- Exercise aim -
Pictures aside, write every record out again word for word.

START Data shown

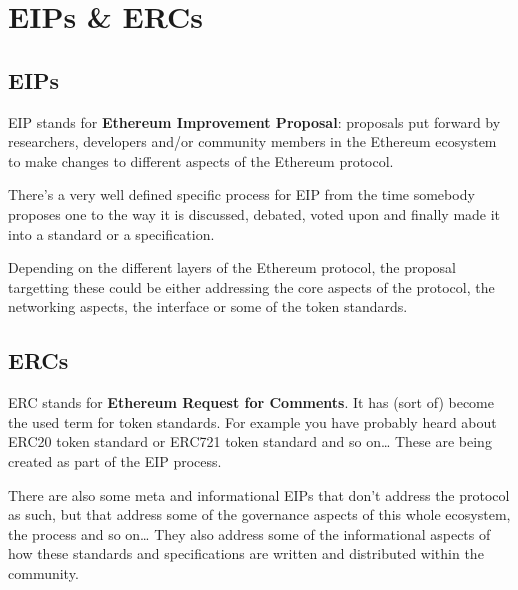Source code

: \section{EIPs \& ERCs}\label{eips-ercs}

\subsection{EIPs}\label{eips}

EIP stands for \textbf{Ethereum Improvement Proposal}: proposals put
forward by researchers, developers and/or community members in the
Ethereum ecosystem to make changes to different aspects of the Ethereum
protocol.

There's a very well defined specific process for EIP from the time
somebody proposes one to the way it is discussed, debated, voted upon
and finally made it into a standard or a specification.

Depending on the different layers of the Ethereum protocol, the proposal
targetting these could be either addressing the core aspects of the
protocol, the networking aspects, the interface or some of the token
standards.

\subsection{ERCs}\label{ercs}

ERC stands for \textbf{Ethereum Request for Comments}. It has (sort of)
become the used term for token standards. For example you have probably
heard about ERC20 token standard or ERC721 token standard and so
on\ldots{} These are being created as part of the EIP process.

There are also some meta and informational EIPs that don't address the
protocol as such, but that address some of the governance aspects of
this whole ecosystem, the process and so on\ldots{} They also address
some of the informational aspects of how these standards and
specifications are written and distributed within the community.

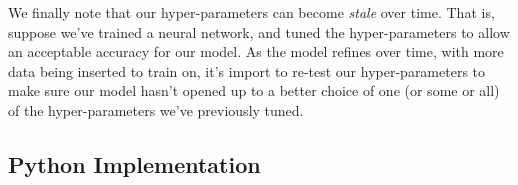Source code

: We finally note that our hyper-parameters can become \textit{stale} over time.  That is, suppose we've trained a neural network, and tuned the hyper-parameters to allow an acceptable accuracy for our model.  As the model refines over time, with more data being inserted to train on, it's import to re-test our hyper-parameters to make sure our model hasn't opened up to a better choice of one (or some or all) of the hyper-parameters we've previously tuned.



\subsection{Python Implementation}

END Data shown

- Result for this task -
Source code

: \section{EIPs \& ERCs}\label{eips-ercs}

\subsection{EIPs}\label{eips}

EIP stands for \textbf{Ethereum Improvement Proposal}: proposals put
forward by researchers, developers and/or community members in the
Ethereum ecosystem to make changes to different aspects of the Ethereum
protocol.

There's a very well defined specific process for EIP from the time
somebody proposes one to the way it is discussed, debated, voted upon
and finally made it into a standard or a specification.

Depending on the different layers of the Ethereum protocol, the proposal
targetting these could be either addressing the core aspects of the
protocol, the networking aspects, the interface or some of the token
standards.

\subsection{ERCs}\label{ercs}

ERC stands for \textbf{Ethereum Request for Comments}. It has (sort of)
become the used term for token standards. For example you have probably
heard about ERC20 token standard or ERC721 token standard and so
on\ldots{} These are being created as part of the EIP process.

There are also some meta and informational EIPs that don't address the
protocol as such, but that address some of the governance aspects of
this whole ecosystem, the process and so on\ldots{} They also address
some of the informational aspects of how these standards and
specifications are written and distributed within the community.

Source code

: We finally note that our hyper-parameters can become \textit{stale} over time.  That is, suppose we've trained a neural network, and tuned the hyper-parameters to allow an acceptable accuracy for our model.  As the model refines over time, with more data being inserted to train on, it's import to re-test our hyper-parameters to make sure our model hasn't opened up to a better choice of one (or some or all) of the hyper-parameters we've previously tuned.



\subsection{Python Implementation}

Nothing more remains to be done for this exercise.